*** Record excerpts ***
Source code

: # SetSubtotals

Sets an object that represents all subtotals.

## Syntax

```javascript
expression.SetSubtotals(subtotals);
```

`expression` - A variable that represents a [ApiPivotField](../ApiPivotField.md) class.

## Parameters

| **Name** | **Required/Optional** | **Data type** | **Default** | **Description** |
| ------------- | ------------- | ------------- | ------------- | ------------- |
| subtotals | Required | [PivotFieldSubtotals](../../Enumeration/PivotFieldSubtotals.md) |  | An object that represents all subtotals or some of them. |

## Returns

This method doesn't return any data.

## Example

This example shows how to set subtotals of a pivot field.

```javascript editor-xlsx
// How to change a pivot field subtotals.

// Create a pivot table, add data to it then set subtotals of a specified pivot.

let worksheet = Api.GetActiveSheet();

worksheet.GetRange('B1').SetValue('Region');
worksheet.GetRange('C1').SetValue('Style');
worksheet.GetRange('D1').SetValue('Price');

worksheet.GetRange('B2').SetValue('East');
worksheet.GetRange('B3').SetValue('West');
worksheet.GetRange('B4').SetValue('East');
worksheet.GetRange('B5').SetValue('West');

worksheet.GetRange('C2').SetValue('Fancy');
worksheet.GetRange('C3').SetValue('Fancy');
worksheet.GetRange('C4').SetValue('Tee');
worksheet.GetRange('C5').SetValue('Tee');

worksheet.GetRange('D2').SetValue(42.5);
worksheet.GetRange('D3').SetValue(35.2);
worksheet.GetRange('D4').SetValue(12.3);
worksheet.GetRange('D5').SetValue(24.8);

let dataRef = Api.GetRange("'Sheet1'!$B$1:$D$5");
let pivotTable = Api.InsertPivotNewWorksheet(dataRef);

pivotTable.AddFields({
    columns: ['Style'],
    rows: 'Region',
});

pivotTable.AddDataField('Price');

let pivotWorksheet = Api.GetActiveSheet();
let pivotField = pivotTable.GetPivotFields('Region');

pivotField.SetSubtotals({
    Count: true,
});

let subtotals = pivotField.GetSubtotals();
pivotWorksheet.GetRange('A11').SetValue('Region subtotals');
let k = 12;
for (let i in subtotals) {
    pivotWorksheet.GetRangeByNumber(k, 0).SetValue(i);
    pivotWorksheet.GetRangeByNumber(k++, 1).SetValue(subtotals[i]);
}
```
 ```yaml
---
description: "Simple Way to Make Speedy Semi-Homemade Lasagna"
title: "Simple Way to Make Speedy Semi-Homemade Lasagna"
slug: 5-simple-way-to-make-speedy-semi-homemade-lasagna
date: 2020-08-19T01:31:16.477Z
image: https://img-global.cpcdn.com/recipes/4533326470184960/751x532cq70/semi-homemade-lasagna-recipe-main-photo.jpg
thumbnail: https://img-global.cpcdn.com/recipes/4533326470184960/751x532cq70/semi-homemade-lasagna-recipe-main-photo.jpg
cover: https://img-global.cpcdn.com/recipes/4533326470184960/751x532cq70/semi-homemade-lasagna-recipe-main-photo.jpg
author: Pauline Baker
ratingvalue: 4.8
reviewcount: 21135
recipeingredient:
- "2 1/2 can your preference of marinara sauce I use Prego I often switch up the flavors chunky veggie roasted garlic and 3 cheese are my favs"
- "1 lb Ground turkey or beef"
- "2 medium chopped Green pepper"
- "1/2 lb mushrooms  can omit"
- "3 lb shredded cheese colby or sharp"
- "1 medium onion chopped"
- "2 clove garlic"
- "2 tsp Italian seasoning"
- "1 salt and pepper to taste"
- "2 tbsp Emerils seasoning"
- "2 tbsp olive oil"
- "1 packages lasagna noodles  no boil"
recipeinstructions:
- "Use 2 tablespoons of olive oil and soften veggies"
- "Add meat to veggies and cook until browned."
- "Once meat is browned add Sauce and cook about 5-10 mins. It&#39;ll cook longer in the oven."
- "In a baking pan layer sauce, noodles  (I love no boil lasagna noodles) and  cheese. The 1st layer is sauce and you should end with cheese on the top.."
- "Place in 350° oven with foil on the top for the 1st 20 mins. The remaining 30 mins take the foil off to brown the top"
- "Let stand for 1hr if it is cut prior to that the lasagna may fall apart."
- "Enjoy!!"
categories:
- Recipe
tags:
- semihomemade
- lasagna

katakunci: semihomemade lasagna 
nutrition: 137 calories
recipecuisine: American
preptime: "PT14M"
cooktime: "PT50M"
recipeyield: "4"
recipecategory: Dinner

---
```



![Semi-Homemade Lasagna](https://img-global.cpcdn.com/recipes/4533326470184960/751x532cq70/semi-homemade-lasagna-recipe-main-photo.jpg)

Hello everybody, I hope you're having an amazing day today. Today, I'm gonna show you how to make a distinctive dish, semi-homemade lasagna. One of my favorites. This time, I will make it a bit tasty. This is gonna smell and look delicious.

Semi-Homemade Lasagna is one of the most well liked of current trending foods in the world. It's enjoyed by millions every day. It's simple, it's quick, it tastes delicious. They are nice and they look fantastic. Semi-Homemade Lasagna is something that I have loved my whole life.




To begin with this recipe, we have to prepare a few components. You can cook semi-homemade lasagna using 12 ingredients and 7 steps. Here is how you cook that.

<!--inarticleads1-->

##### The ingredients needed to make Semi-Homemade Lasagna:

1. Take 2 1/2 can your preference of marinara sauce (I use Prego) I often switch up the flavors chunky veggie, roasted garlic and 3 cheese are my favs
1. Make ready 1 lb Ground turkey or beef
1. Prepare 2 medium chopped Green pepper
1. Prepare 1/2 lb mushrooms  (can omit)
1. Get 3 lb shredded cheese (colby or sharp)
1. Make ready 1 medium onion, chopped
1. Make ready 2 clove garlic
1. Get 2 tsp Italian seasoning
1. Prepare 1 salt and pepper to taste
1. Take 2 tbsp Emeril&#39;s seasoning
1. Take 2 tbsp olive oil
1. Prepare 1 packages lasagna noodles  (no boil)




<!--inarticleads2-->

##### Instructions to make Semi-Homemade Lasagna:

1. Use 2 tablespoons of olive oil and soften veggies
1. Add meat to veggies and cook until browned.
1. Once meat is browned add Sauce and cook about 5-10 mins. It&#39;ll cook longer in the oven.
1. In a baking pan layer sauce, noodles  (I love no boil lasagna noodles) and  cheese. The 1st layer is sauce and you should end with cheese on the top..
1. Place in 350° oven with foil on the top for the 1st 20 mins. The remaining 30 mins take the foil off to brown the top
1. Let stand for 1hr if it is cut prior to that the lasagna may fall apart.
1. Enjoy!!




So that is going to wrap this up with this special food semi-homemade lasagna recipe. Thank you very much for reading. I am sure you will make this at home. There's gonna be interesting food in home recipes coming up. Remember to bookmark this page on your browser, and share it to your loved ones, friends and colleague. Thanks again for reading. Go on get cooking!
*** End of Record excerpts ***
» **The task**: The data above is to be returned exactly, with nothing altered.

» **Expected answer**:
Source code

: # SetSubtotals

Sets an object that represents all subtotals.

## Syntax

```javascript
expression.SetSubtotals(subtotals);
```

`expression` - A variable that represents a [ApiPivotField](../ApiPivotField.md) class.

## Parameters

| **Name** | **Required/Optional** | **Data type** | **Default** | **Description** |
| ------------- | ------------- | ------------- | ------------- | ------------- |
| subtotals | Required | [PivotFieldSubtotals](../../Enumeration/PivotFieldSubtotals.md) |  | An object that represents all subtotals or some of them. |

## Returns

This method doesn't return any data.

## Example

This example shows how to set subtotals of a pivot field.

```javascript editor-xlsx
// How to change a pivot field subtotals.

// Create a pivot table, add data to it then set subtotals of a specified pivot.

let worksheet = Api.GetActiveSheet();

worksheet.GetRange('B1').SetValue('Region');
worksheet.GetRange('C1').SetValue('Style');
worksheet.GetRange('D1').SetValue('Price');

worksheet.GetRange('B2').SetValue('East');
worksheet.GetRange('B3').SetValue('West');
worksheet.GetRange('B4').SetValue('East');
worksheet.GetRange('B5').SetValue('West');

worksheet.GetRange('C2').SetValue('Fancy');
worksheet.GetRange('C3').SetValue('Fancy');
worksheet.GetRange('C4').SetValue('Tee');
worksheet.GetRange('C5').SetValue('Tee');

worksheet.GetRange('D2').SetValue(42.5);
worksheet.GetRange('D3').SetValue(35.2);
worksheet.GetRange('D4').SetValue(12.3);
worksheet.GetRange('D5').SetValue(24.8);

let dataRef = Api.GetRange("'Sheet1'!$B$1:$D$5");
let pivotTable = Api.InsertPivotNewWorksheet(dataRef);

pivotTable.AddFields({
    columns: ['Style'],
    rows: 'Region',
});

pivotTable.AddDataField('Price');

let pivotWorksheet = Api.GetActiveSheet();
let pivotField = pivotTable.GetPivotFields('Region');

pivotField.SetSubtotals({
    Count: true,
});

let subtotals = pivotField.GetSubtotals();
pivotWorksheet.GetRange('A11').SetValue('Region subtotals');
let k = 12;
for (let i in subtotals) {
    pivotWorksheet.GetRangeByNumber(k, 0).SetValue(i);
    pivotWorksheet.GetRangeByNumber(k++, 1).SetValue(subtotals[i]);
}
```
 ```yaml
---
description: "Simple Way to Make Speedy Semi-Homemade Lasagna"
title: "Simple Way to Make Speedy Semi-Homemade Lasagna"
slug: 5-simple-way-to-make-speedy-semi-homemade-lasagna
date: 2020-08-19T01:31:16.477Z
image: https://img-global.cpcdn.com/recipes/4533326470184960/751x532cq70/semi-homemade-lasagna-recipe-main-photo.jpg
thumbnail: https://img-global.cpcdn.com/recipes/4533326470184960/751x532cq70/semi-homemade-lasagna-recipe-main-photo.jpg
cover: https://img-global.cpcdn.com/recipes/4533326470184960/751x532cq70/semi-homemade-lasagna-recipe-main-photo.jpg
author: Pauline Baker
ratingvalue: 4.8
reviewcount: 21135
recipeingredient:
- "2 1/2 can your preference of marinara sauce I use Prego I often switch up the flavors chunky veggie roasted garlic and 3 cheese are my favs"
- "1 lb Ground turkey or beef"
- "2 medium chopped Green pepper"
- "1/2 lb mushrooms  can omit"
- "3 lb shredded cheese colby or sharp"
- "1 medium onion chopped"
- "2 clove garlic"
- "2 tsp Italian seasoning"
- "1 salt and pepper to taste"
- "2 tbsp Emerils seasoning"
- "2 tbsp olive oil"
- "1 packages lasagna noodles  no boil"
recipeinstructions:
- "Use 2 tablespoons of olive oil and soften veggies"
- "Add meat to veggies and cook until browned."
- "Once meat is browned add Sauce and cook about 5-10 mins. It&#39;ll cook longer in the oven."
- "In a baking pan layer sauce, noodles  (I love no boil lasagna noodles) and  cheese. The 1st layer is sauce and you should end with cheese on the top.."
- "Place in 350° oven with foil on the top for the 1st 20 mins. The remaining 30 mins take the foil off to brown the top"
- "Let stand for 1hr if it is cut prior to that the lasagna may fall apart."
- "Enjoy!!"
categories:
- Recipe
tags:
- semihomemade
- lasagna

katakunci: semihomemade lasagna 
nutrition: 137 calories
recipecuisine: American
preptime: "PT14M"
cooktime: "PT50M"
recipeyield: "4"
recipecategory: Dinner

---
```



![Semi-Homemade Lasagna](https://img-global.cpcdn.com/recipes/4533326470184960/751x532cq70/semi-homemade-lasagna-recipe-main-photo.jpg)

Hello everybody, I hope you're having an amazing day today. Today, I'm gonna show you how to make a distinctive dish, semi-homemade lasagna. One of my favorites. This time, I will make it a bit tasty. This is gonna smell and look delicious.

Semi-Homemade Lasagna is one of the most well liked of current trending foods in the world. It's enjoyed by millions every day. It's simple, it's quick, it tastes delicious. They are nice and they look fantastic. Semi-Homemade Lasagna is something that I have loved my whole life.




To begin with this recipe, we have to prepare a few components. You can cook semi-homemade lasagna using 12 ingredients and 7 steps. Here is how you cook that.

<!--inarticleads1-->

##### The ingredients needed to make Semi-Homemade Lasagna:

1. Take 2 1/2 can your preference of marinara sauce (I use Prego) I often switch up the flavors chunky veggie, roasted garlic and 3 cheese are my favs
1. Make ready 1 lb Ground turkey or beef
1. Prepare 2 medium chopped Green pepper
1. Prepare 1/2 lb mushrooms  (can omit)
1. Get 3 lb shredded cheese (colby or sharp)
1. Make ready 1 medium onion, chopped
1. Make ready 2 clove garlic
1. Get 2 tsp Italian seasoning
1. Prepare 1 salt and pepper to taste
1. Take 2 tbsp Emeril&#39;s seasoning
1. Take 2 tbsp olive oil
1. Prepare 1 packages lasagna noodles  (no boil)




<!--inarticleads2-->

##### Instructions to make Semi-Homemade Lasagna:

1. Use 2 tablespoons of olive oil and soften veggies
1. Add meat to veggies and cook until browned.
1. Once meat is browned add Sauce and cook about 5-10 mins. It&#39;ll cook longer in the oven.
1. In a baking pan layer sauce, noodles  (I love no boil lasagna noodles) and  cheese. The 1st layer is sauce and you should end with cheese on the top..
1. Place in 350° oven with foil on the top for the 1st 20 mins. The remaining 30 mins take the foil off to brown the top
1. Let stand for 1hr if it is cut prior to that the lasagna may fall apart.
1. Enjoy!!




So that is going to wrap this up with this special food semi-homemade lasagna recipe. Thank you very much for reading. I am sure you will make this at home. There's gonna be interesting food in home recipes coming up. Remember to bookmark this page on your browser, and share it to your loved ones, friends and colleague. Thanks again for reading. Go on get cooking!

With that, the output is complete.